The WallBuilders home page claims to be, “Helping Americans Remember and Preserve the True History of Our Great Nation …” Unfortunately; it is in reality a propaganda site posting lies about American history in order to advance a Christian Nationalist agenda. Texas preacher and amateur historian, David Barton, founded WallBuilders and has become the most quoted man in the realm of Christian Nationalism. The organization’s name is an Old Testament reference to rebuilding the walls of Jerusalem.

The Speaker of the House, Mike Johnson, told an audience at the ProFamily Legislators Conference, which was being hosted by WallBuilders, Barton’s teachings have had “a profound influence on me, and my work, and my life and everything I do.” It is widely held that the Speaker is a Christian Nationalist. President Trump has cultivated their support. In March, he hosted David Barton in the oval office.

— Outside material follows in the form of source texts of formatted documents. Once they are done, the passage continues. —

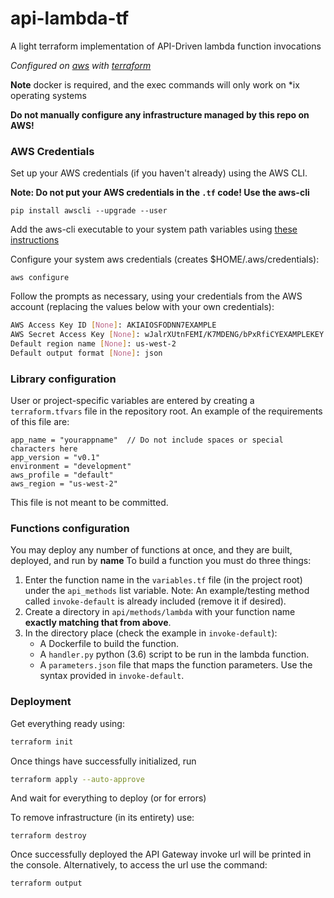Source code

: # api-lambda-tf
A light terraform implementation of API-Driven lambda function invocations

_Configured on [aws](https://aws.amazon.com/) with [terraform](https://www.terraform.io/)_

**Note** docker is required, and the exec commands will only work on *ix operating systems

**Do not manually configure any infrastructure managed by this repo on AWS!**

### AWS Credentials
Set up your AWS credentials (if you haven't already) using the AWS CLI.

**Note: Do not put your AWS credentials in the `.tf` code! Use the aws-cli**

`pip install awscli --upgrade --user`

Add the aws-cli executable to your system path variables using [these instructions](https://docs.aws.amazon.com/cli/latest/userguide/installing.html)

Configure your system aws credentials (creates $HOME/.aws/credentials):

`aws configure`

Follow the prompts as necessary, using your credentials from the AWS account (replacing the values
below with your own credentials):

```bash
AWS Access Key ID [None]: AKIAIOSFODNN7EXAMPLE
AWS Secret Access Key [None]: wJalrXUtnFEMI/K7MDENG/bPxRfiCYEXAMPLEKEY
Default region name [None]: us-west-2
Default output format [None]: json
```

### Library configuration
User or project-specific variables are entered by creating a `terraform.tfvars` file in the repository root.
An example of the requirements of this file are:

```text
app_name = "yourappname"  // Do not include spaces or special characters here
app_version = "v0.1"
environment = "development"
aws_profile = "default"
aws_region = "us-west-2"
```

This file is not meant to be committed.

### Functions configuration
You may deploy any number of functions at once, and they are built, deployed, and run by **name**
To build a function you must do three things:
1. Enter the function name in the `variables.tf` file (in the project root) under the `api_methods` list variable.
Note: An example/testing method called `invoke-default` is already included (remove it if desired).
2. Create a directory in `api/methods/lambda` with your function name **exactly matching that from above**.
3. In the directory place (check the example in `invoke-default`):
    * A Dockerfile to build the function.
    * A `handler.py` python (3.6) script to be run in the lambda function.
    * A `parameters.json` file that maps the function parameters. Use the syntax provided in `invoke-default`.

### Deployment
Get everything ready using:
```bash
terraform init
```
Once things have successfully initialized, run
```bash
terraform apply --auto-approve
```
And wait for everything to deploy (or for errors)

To remove infrastructure (in its entirety) use:

`terraform destroy`

Once successfully deployed the API Gateway invoke url will be printed in the console. Alternatively, to
access the url use the command:

```bash
terraform output
```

David Barton and Trump in the Oval Office this March

David Barton

Barton was born in Fort Worth, Texas. When he completed junior high, his family moved to the small Texas town of Aledo about 40 miles west of Fort Worth. After graduating third in his high school class, he attended Oral Roberts University, the evangelical Christian college in Tulsa, Oklahoma. Barton came to Oral Roberts on a math and science scholarship but ended up with a degree in religious education.

His parents started a Bible study group in Aledo which became a fundamentalist church and a K-12 school. David taught math and science, coached basketball, and became the school’s principal.

Barton became an amateur historian. In her first book, The Good News Club, Katherine Stewart claimed, “Pseudo-historian David Barton—a Texas-based darling of the Religious Right and founder of the Christian Nationalist organizations WallBuilders and the Black Robe Regiment—seems to have no problem fictionalizing the history.” (Page 67)

Nate Blakeslee in an article for the Texas Monthly observed:

“In a broader sense, Barton’s work is reminiscent of nineteenth-century historians like Charles Coffin and Parson Weems, scholars who wrote from an unabashedly Christian perspective at a time when there was no culture of objectivity among historians. Weems was best known for his biography of George Washington, in which he did his best to claim Washington for the Christians, despite his well-known reputation as a Deist. In a brief, credulous treatise called The Bulletproof George Washington, Barton resurrected an old Weems-era tale about the supposed divine protection of Washington during the French and Indian War.”

In her second book, The Power Worshippers, Stewart noted:

“The historical errors and obfuscations tumbled out of Barton’s works fast and furious. Intent on demonstrating that the American republic was founded on ‘Judeo-Christian principles,’ Barton reproduced and alleged quote from James Madison to the effect that the Ten Commandments are the foundation of American civilization. Chuck Norris, Rush Limbaugh, Duck Dynasty star Phil Robertson, and countless other luminaries of the right recycled the quote in so many iterations that it has become a fixture of Christian nationalist ideology. Yet there is no evidence that Madison ever said such a thing.” (Page 133)

An NPR article from 2012 provides a good example of what Blakeslee and Stewart are writing about. While most of us learned that the Constitution was a secular document, Barton disagrees and says it is laced with biblical quotations:

‘“You look at Article 3, Section 1, the treason clause,’ he told James Robison on Trinity Broadcast Network. ‘Direct quote out of the Bible. You look at Article 2, the quote on the president has to be a native born? That is Deuteronomy 17:15, verbatim. I mean, it drives the secularists nuts because the Bible’s all over it! Now we as Christians don’t tend to recognize that. We think it’s a secular document; we’ve bought into their lies. It’s not.”

“We looked up every citation Barton said was from the Bible, but not one of them checked out. Moreover, the Constitution as written in 1787 has no mention of God or religion except to prohibit a religious test for office.”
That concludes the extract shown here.